*PROBLEM STATEMENT:*
Below are the records; copy exactly the stretch from the line containing "MSSM RGE (corresponds" through the line containing "20). If this", both ends included, and nothing else.

-=-=-=-=-

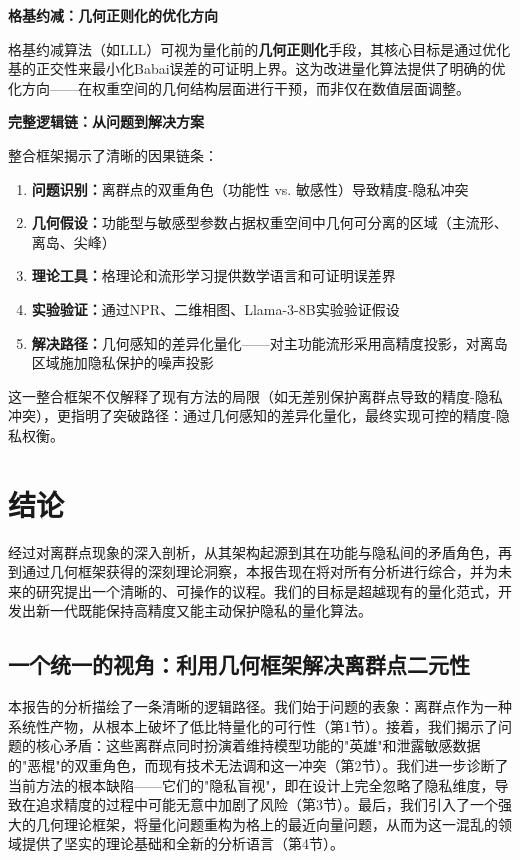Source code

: \documentclass[letterpaper,twocolumn,10pt]{article}
\begin{document}
\textbf{格基约减：几何正则化的优化方向}

格基约减算法（如LLL）可视为量化前的\textbf{几何正则化}手段，其核心目标是通过优化基的正交性来最小化Babai误差的可证明上界。这为改进量化算法提供了明确的优化方向——在权重空间的几何结构层面进行干预，而非仅在数值层面调整。

\textbf{完整逻辑链：从问题到解决方案}

整合框架揭示了清晰的因果链条：

\begin{enumerate}
\item \textbf{问题识别：}离群点的双重角色（功能性 vs. 敏感性）导致精度-隐私冲突
\item \textbf{几何假设：}功能型与敏感型参数占据权重空间中几何可分离的区域（主流形、离岛、尖峰）
\item \textbf{理论工具：}格理论和流形学习提供数学语言和可证明误差界
\item \textbf{实验验证：}通过NPR、二维相图、Llama-3-8B实验验证假设
\item \textbf{解决路径：}几何感知的差异化量化——对主功能流形采用高精度投影，对离岛区域施加隐私保护的噪声投影
\end{enumerate}

这一整合框架不仅解释了现有方法的局限（如无差别保护离群点导致的精度-隐私冲突），更指明了突破路径：通过几何感知的差异化量化，最终实现可控的精度-隐私权衡。

\section{结论}

经过对离群点现象的深入剖析，从其架构起源到其在功能与隐私间的矛盾角色，再到通过几何框架获得的深刻理论洞察，本报告现在将对所有分析进行综合，并为未来的研究提出一个清晰的、可操作的议程。我们的目标是超越现有的量化范式，开发出新一代既能保持高精度又能主动保护隐私的量化算法。

\subsection{一个统一的视角：利用几何框架解决离群点二元性}

本报告的分析描绘了一条清晰的逻辑路径。我们始于问题的表象：离群点作为一种系统性产物，从根本上破坏了低比特量化的可行性（第1节）。接着，我们揭示了问题的核心矛盾：这些离群点同时扮演着维持模型功能的"英雄"和泄露敏感数据的"恶棍"的双重角色，而现有技术无法调和这一冲突（第2节）。我们进一步诊断了当前方法的根本缺陷——它们的"隐私盲视"，即在设计上完全忽略了隐私维度，导致在追求精度的过程中可能无意中加剧了风险（第3节）。最后，我们引入了一个强大的几何理论框架，将量化问题重构为格上的最近向量问题，从而为这一混乱的领域提供了坚实的理论基础和全新的分析语言（第4节）。
\end{document}
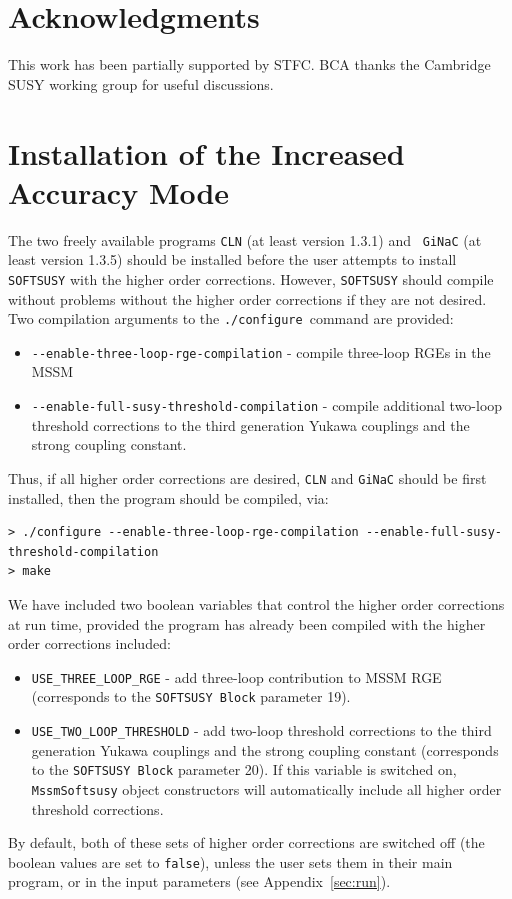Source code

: \documentclass[final,3p,times,pdflatex]{elsarticle}
\def\code#1{{\tt #1}}
\begin{document}
\section*{Acknowledgments}
This work has been partially supported by STFC. BCA thanks the Cambridge SUSY
working group for useful discussions.

\appendix

\section{Installation of the Increased Accuracy Mode}
\label{sec:install}

The two freely available programs {\tt CLN} (at least version 1.3.1) and {\tt
  GiNaC} (at least version 1.3.5) should be installed before the user attempts
to install {\tt SOFTSUSY} with the higher order corrections. However, 
{\tt SOFTSUSY} should compile without problems without the higher order
corrections if they are not desired. 
Two compilation arguments to the {\tt ./configure}~command are provided:
\begin{itemize}
	\item[] \verb|--enable-three-loop-rge-compilation| - compile three-loop RGEs in the MSSM 
	\item[] \verb|--enable-full-susy-threshold-compilation| - compile
          additional two-loop threshold corrections to the third generation
          Yukawa couplings and the strong coupling constant.
\end{itemize}
Thus, if all higher order corrections are desired, {\tt CLN} and {\tt GiNaC}
should be first installed, then 
the program should be
compiled, via:
\begin{verbatim}
> ./configure --enable-three-loop-rge-compilation --enable-full-susy-threshold-compilation
> make
\end{verbatim}

We have included two boolean variables that control the higher order
corrections  at run time, provided the program has already been compiled with 
the higher order corrections included:
\begin{itemize}
	\item \verb|USE_THREE_LOOP_RGE|  - add three-loop contribution to
          MSSM RGE (corresponds to the \code{SOFTSUSY Block} parameter 19). 
	\item \verb|USE_TWO_LOOP_THRESHOLD| - add two-loop threshold
          corrections to the third generation Yukawa couplings and the strong
          coupling constant 
          (corresponds to the \code{SOFTSUSY Block} parameter 20). If this
          variable is switched on, {\tt MssmSoftsusy} object constructors will 
          automatically include all higher order threshold corrections.
\end{itemize}
By default, both of these sets of higher order corrections are switched off 
(the boolean values are set to {\tt false}), unless the user sets them in
their main program, or in the input parameters (see Appendix~\ref{sec:run}). 
\end{document}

-=-=-=-=-

*RESULT OF THIS EXERCISE:*
          MSSM RGE (corresponds to the \code{SOFTSUSY Block} parameter 19). 
	\item \verb|USE_TWO_LOOP_THRESHOLD| - add two-loop threshold
          corrections to the third generation Yukawa couplings and the strong
          coupling constant 
          (corresponds to the \code{SOFTSUSY Block} parameter 20). If this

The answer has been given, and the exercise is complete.